Hauptproblem: Windschnee
Gefahrenmuster: Kaltes Wetter, schlecht verbackener Neuschnee mit Wind
Risikobewertung
Lawinengefahr oberhalb ca. 1500 m MÄSSIG, Stufe 2, tiefer LOW, Stufe 1. Besonders gefährdet sind steilere Hänge mit Windschnee, wo schon bei geringer Zusatzbelastung Plattenlawinen ausgelöst werden können. Spontane Lawinen unwahrscheinlich. Wind transportiert noch Schnee und bildet Verwehungen an West- und Südseiten von Graten und Sätteln. Windexponierte Lagen sind bis zur alten, vereisten Basis abgetragen, dort besteht Abrutschgefahr.
Schneelage
Bei starker Abkühlung blieb Neuschnee trocken, Wind verweht ihn zu Verwehungen.
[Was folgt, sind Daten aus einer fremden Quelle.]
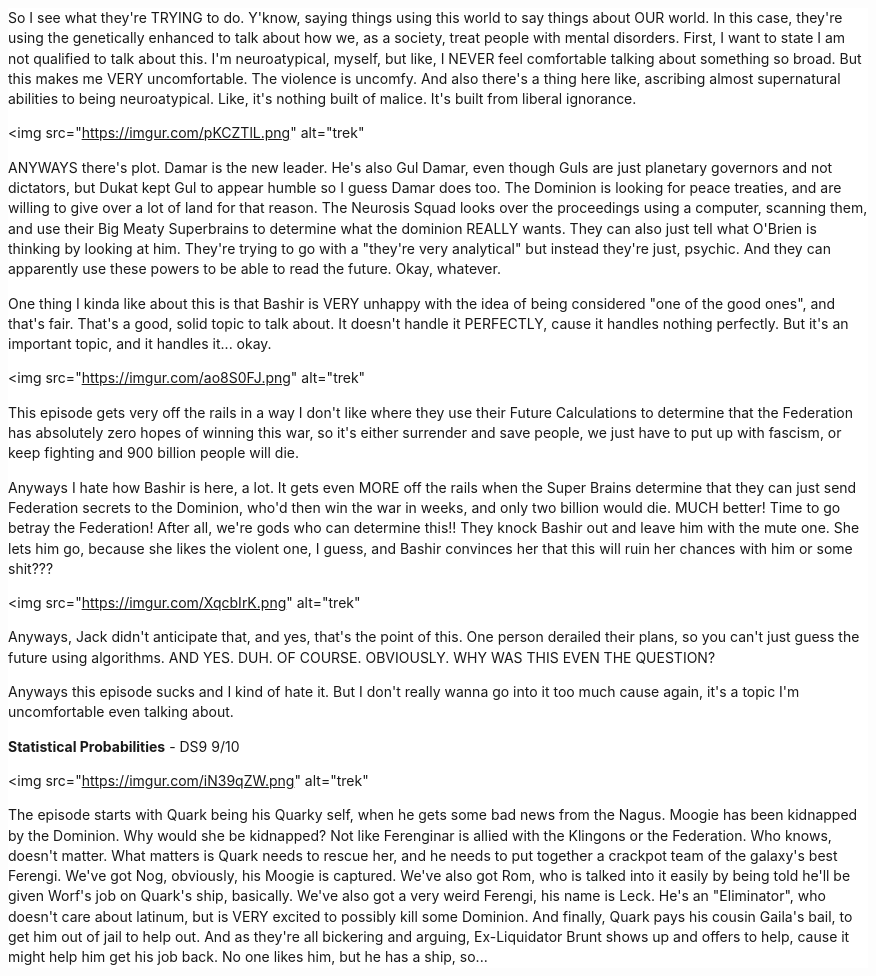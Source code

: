 So I see what they're TRYING to do. Y'know, saying things using this world to say things about OUR world. In this case, they're using the genetically enhanced to talk about how we, as a society, treat people with mental disorders. First, I want to state I am not qualified to talk about this. I'm neuroatypical, myself, but like, I NEVER feel comfortable talking about something so broad. But this makes me VERY uncomfortable. The violence is uncomfy. And also there's a thing here like, ascribing almost supernatural abilities to being neuroatypical. Like, it's nothing built of malice. It's built from liberal ignorance.

<img src="https://imgur.com/pKCZTlL.png" alt="trek"

ANYWAYS there's plot. Damar is the new leader. He's also Gul Damar, even though Guls are just planetary governors and not dictators, but Dukat kept Gul to appear humble so I guess Damar does too. The Dominion is looking for peace treaties, and are willing to give over a lot of land for that reason. The Neurosis Squad looks over the proceedings using a computer, scanning them, and use their Big Meaty Superbrains to determine what the dominion REALLY wants. They can also just tell what O'Brien is thinking by looking at him. They're trying to go with a "they're very analytical" but instead they're just, psychic. And they can apparently use these powers to be able to read the future. Okay, whatever.

One thing I kinda like about this is that Bashir is VERY unhappy with the idea of being considered "one of the good ones", and that's fair. That's a good, solid topic to talk about. It doesn't handle it PERFECTLY, cause it handles nothing perfectly. But it's an important topic, and it handles it... okay.

<img src="https://imgur.com/ao8S0FJ.png" alt="trek"

This episode gets very off the rails in a way I don't like where they use their Future Calculations to determine that the Federation has absolutely zero hopes of winning this war, so it's either surrender and save people, we just have to put up with fascism, or keep fighting and 900 billion people will die.

Anyways I hate how Bashir is here, a lot. It gets even MORE off the rails when the Super Brains determine that they can just send Federation secrets to the Dominion, who'd then win the war in weeks, and only two billion would die. MUCH better! Time to go betray the Federation! After all, we're gods who can determine this!! They knock Bashir out and leave him with the mute one. She lets him go, because she likes the violent one, I guess, and Bashir convinces her that this will ruin her chances with him or some shit???

<img src="https://imgur.com/XqcbIrK.png" alt="trek"

Anyways, Jack didn't anticipate that, and yes, that's the point of this. One person derailed their plans, so you can't just guess the future using algorithms. AND YES. DUH. OF COURSE. OBVIOUSLY. WHY WAS THIS EVEN THE QUESTION?

Anyways this episode sucks and I kind of hate it. But I don't really wanna go into it too much cause again, it's a topic I'm uncomfortable even talking about.



**Statistical Probabilities** - DS9
9/10

<img src="https://imgur.com/iN39qZW.png" alt="trek"

The episode starts with Quark being his Quarky self, when he gets some bad news from the Nagus. Moogie has been kidnapped by the Dominion. Why would she be kidnapped? Not like Ferenginar is allied with the Klingons or the Federation. Who knows, doesn't matter. What matters is Quark needs to rescue her, and he needs to put together a crackpot team of the galaxy's best Ferengi. We've got Nog, obviously, his Moogie is captured. We've also got Rom, who is talked into it easily by being told he'll be given Worf's job on Quark's ship, basically. We've also got a very weird Ferengi, his name is Leck. He's an "Eliminator", who doesn't care about latinum, but is VERY excited to possibly kill some Dominion. And finally, Quark pays his cousin Gaila's bail, to get him out of jail to help out. And as they're all bickering and arguing, Ex-Liquidator Brunt shows up and offers to help, cause it might help him get his job back. No one likes him, but he has a ship, so...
Altschnee ist vereist, meist aber mit etwas Neuschnee bedeckt. Schnee ist leicht und weich, ältere Basis ohne Neuschnee hart und vereist. Viele Verwehungen, neue kleinere Überhänge gebildet. Schneehöhe stark ungleichmäßig, ebenso Neuschneemenge.
Erwartete Wetterentwicklung
Heute, Montag, meist bewölkt, stellenweise in den Bergen neblig. Nur in den westlichen Julischen Alpen kann nachmittags gelegentlich die Sonne durchscheinen. Schwacher bis mäßiger Nordostwind. Temperaturen unter null. Auch morgen ähnliches Wetter, Wind schwächer. Mittwoch vormittags stellenweise teilweise klar, tagsüber allmählich von Süden bewölkt. Abends stellenweise leichter Schneefall. Ostwind mäßigt sich etwas. Nullgradgrenze steigt auf ca. 900 m. Donnerstag bewölkt und stellenweise neblig, meist trocken. Wind wieder etwas abgeschwächt.
Tendenz der Schneelage
Schneehänge und Lawinenlage ändern sich durch überwiegend bewölktes und kaltes Wetter kaum. Wind verweht noch Schnee, aber keine großen neuen Verwehungen. Schnee bleibt trocken und weich, nur leicht Setzung. Durch niedrige Temperaturen kann in Kaltluchten Grundschneereif entstehen, was eine schwache Schicht im Schneeprofil bedeutet.